La vicepresidenta de Estados Unidos, Kamala Harris, anunció ayer jueves el desembolso de 39.000 millones de dólares para apoyar a miles de centros y proveedores de cuidado infantil afectados por la pandemia, como una forma de garantizar la vuelta al trabajo de muchos padres y especialmente madres.

“Hoy anunciamos la mayor inversión en cuidado infantil en la historia de nuestra nación”, afirmó Harris, quien en su intervención valoró el cuidado que ella y su hermana recibieron de una mujer que las atendía mientras su madre se dedicaba a las investigaciones para combatir el cáncer de seno.

Los recursos forman parte del plan de estímulo del presidente estadounidense, Joe Biden, que contempla una inyección global de 1,9 billones de dólares en la economía para paliar los efectos de la pandemia.

Los recursos anunciados este jueves se destinarán a los estados, las tribus y los territorios que se encargarán de cubrir los pagos del alquiler o de hipoteca, los servicios públicos y de seguro de los proveedores de cuidado infantil, así como de suministrar ayudas para la compra de mascarillas y las adecuaciones físicas que estos lugares deban realizar.

“En total, con estos fondos, los estados pueden ayudar a cientos de miles de proveedores que atienden a más de cinco millones de niños”, sostuvo la funcionaria.

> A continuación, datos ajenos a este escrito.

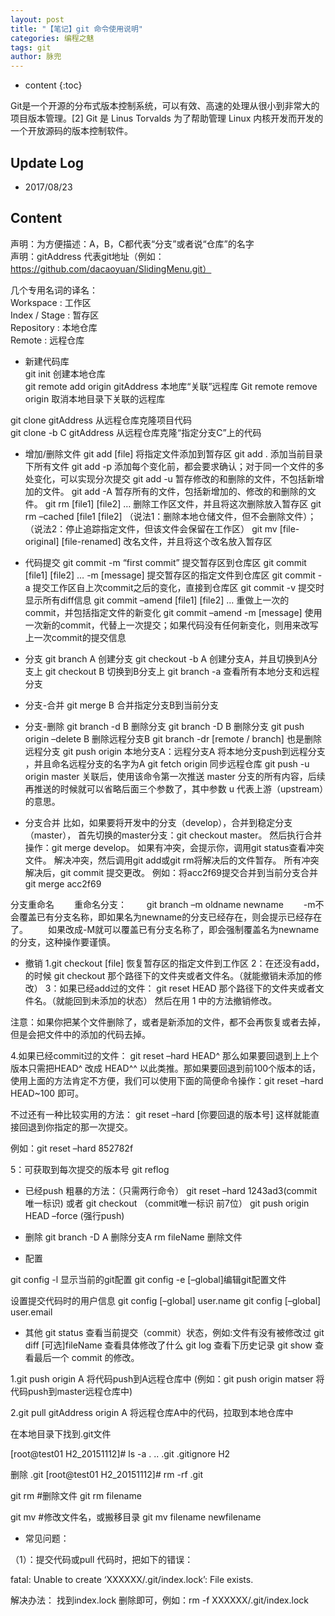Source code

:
 ```yaml
---
layout: post
title: "【笔记】git 命令使用说明"
categories: 编程之魅
tags: git
author: 脉兜
---
```


* content
{:toc}

Git是一个开源的分布式版本控制系统，可以有效、高速的处理从很小到非常大的项目版本管理。[2]  Git 是 Linus Torvalds 为了帮助管理 Linux 内核开发而开发的一个开放源码的版本控制软件。




## Update Log
- 2017/08/23

## Content

声明：为方便描述：A，B，C都代表“分支”或者说“仓库”的名字  
声明：gitAddress  代表git地址（例如：https://github.com/dacaoyuan/SlidingMenu.git）  

几个专用名词的译名：  
Workspace : 工作区  
Index / Stage : 暂存区  
Repository : 本地仓库  
Remote : 远程仓库  

* 新建代码库  
git init 创建本地仓库  
git remote add origin gitAddress 本地库“关联”远程库
Git remote remove origin 取消本地目录下关联的远程库  

git clone gitAddress           从远程仓库克隆项目代码  
git clone -b C gitAddress   从远程仓库克隆“指定分支C”上的代码  

* 增加/删除文件
git add [file] 将指定文件添加到暂存区
git add .       添加当前目录下所有文件
git add -p 添加每个变化前，都会要求确认；对于同一个文件的多处变化，可以实现分次提交
git add -u 暂存修改的和删除的文件，不包括新增加的文件。
git add -A 暂存所有的文件，包括新增加的、修改的和删除的文件。
git rm [file1] [file2] … 删除工作区文件，并且将这次删除放入暂存区
git rm –cached [file1 [file2] （说法1：删除本地仓储文件，但不会删除文件）；（说法2：停止追踪指定文件，但该文件会保留在工作区）
git mv [file-original] [file-renamed] 改名文件，并且将这个改名放入暂存区


* 代码提交
git commit -m “first commit” 提交暂存区到仓库区
git commit [file1] [file2] … -m [message] 提交暂存区的指定文件到仓库区
git commit -a 提交工作区自上次commit之后的变化，直接到仓库区
git commit -v 提交时显示所有diff信息
git commit –amend [file1] [file2] … 重做上一次的commit，并包括指定文件的新变化
git commit –amend -m [message] 使用一次新的commit，代替上一次提交；如果代码没有任何新变化，则用来改写上一次commit的提交信息


* 分支
git branch A 创建分支
git checkout -b A 创建分支A，并且切换到A分支上
git checkout B 切换到B分支上
git branch -a 查看所有本地分支和远程分支
* 分支-合并
git merge B 合并指定分支B到当前分支
* 分支-删除
git branch -d B 删除分支
git branch -D B 删除分支
git push origin –delete B 删除远程分支B
git branch -dr [remote / branch] 也是删除远程分支
git push origin 本地分支A：远程分支A 将本地分支push到远程分支 ，并且命名远程分支的名字为A
git fetch origin 同步远程仓库
git push -u origin master 关联后，使用该命令第一次推送 master 分支的所有内容，后续再推送的时候就可以省略后面三个参数了，其中参数 u 代表上游（upstream）的意思。

* 分支合并
比如，如果要将开发中的分支（develop），合并到稳定分支（master），
          首先切换的master分支：git checkout master。
然后执行合并操作：git merge develop。
如果有冲突，会提示你，调用git status查看冲突文件。
解决冲突，然后调用git add或git rm将解决后的文件暂存。
所有冲突解决后，git commit 提交更改。
例如：将acc2f69提交合并到当前分支合并
git merge acc2f69

分支重命名
　　重命名分支：
　　git branch –m oldname newname
　　-m不会覆盖已有分支名称，即如果名为newname的分支已经存在，则会提示已经存在了。
　　如果改成-M就可以覆盖已有分支名称了，即会强制覆盖名为newname的分支，这种操作要谨慎。
　　
* 撤销
1.git checkout [file] 恢复暂存区的指定文件到工作区
2：在还没有add，的时候
git checkout 那个路径下的文件夹或者文件名。（就能撤销未添加的修改）
3：如果已经add过的文件：
git reset HEAD 那个路径下的文件夹或者文件名。（就能回到未添加的状态）
然后在用 1 中的方法撤销修改。

注意：如果你把某个文件删除了，或者是新添加的文件，都不会再恢复或者去掉，但是会把文件中的添加的代码去掉。

4.如果已经commit过的文件：
git reset –hard HEAD^ 那么如果要回退到上上个版本只需把HEAD^ 改成 HEAD^^ 以此类推。那如果要回退到前100个版本的话，使用上面的方法肯定不方便，我们可以使用下面的简便命令操作：git reset –hard HEAD~100 即可。

不过还有一种比较实用的方法：
git reset –hard [你要回退的版本号] 这样就能直接回退到你指定的那一次提交。

例如：git reset –hard 852782f

5：可获取到每次提交的版本号
git reflog

* 已经push
粗暴的方法：（只需两行命令）
git reset –hard 1243ad3(commit唯一标识) 或者 git checkout （commit唯一标识 前7位）
git push origin HEAD –force (强行push)

* 删除
git branch -D A 删除分支A
rm fileName 删除文件

* 配置

git config -l 显示当前的git配置
git config -e [–global]编辑git配置文件

设置提交代码时的用户信息
git config [–global] user.name
git config [–global] user.email

* 其他
git status 查看当前提交（commit）状态，例如:文件有没有被修改过
git diff [可选]fileName 查看具体修改了什么
git log 查看下历史记录
git show 查看最后一个 commit 的修改。

1.git push origin A 将代码push到A远程仓库中
(例如：git push origin matser 将代码push到master远程仓库中)

2.git pull gitAddress origin A 将远程仓库A中的代码，拉取到本地仓库中

在本地目录下找到.git文件

[root@test01 H2_20151112]# ls -a
. .. .git .gitignore H2

删除 .git
[root@test01 H2_20151112]# rm -rf .git

git rm #删除文件
git rm filename

git mv #修改文件名，或搬移目录
git mv filename newfilename

* 常见问题：

（1）：提交代码或pull 代码时，把如下的错误：

fatal: Unable to create ‘XXXXXX/.git/index.lock’: File exists.

解决办法：
找到index.lock 删除即可，例如：rm -f XXXXXX/.git/index.lock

Harris citó una encuesta según la cual “una de cada cuatro guarderías que estaba abierta al comienzo de la pandemia, está ahora cerrada”.

Apuntó que estos pequeños negocios tienen como propietarios “muy probablemente” una mujer o cuentan con mujeres contratadas, lo que ha significado que sólo en el sector de guarderías se hayan perdido 164.000 puestos de trabajo.

“Sin un cuidado infantil asequible y constante, los padres, en su mayoría madres, no pueden volver a trabajar. De hecho, cerca de dos millones de mujeres se han visto obligadas a dejar la fuerza de trabajo”, recordó.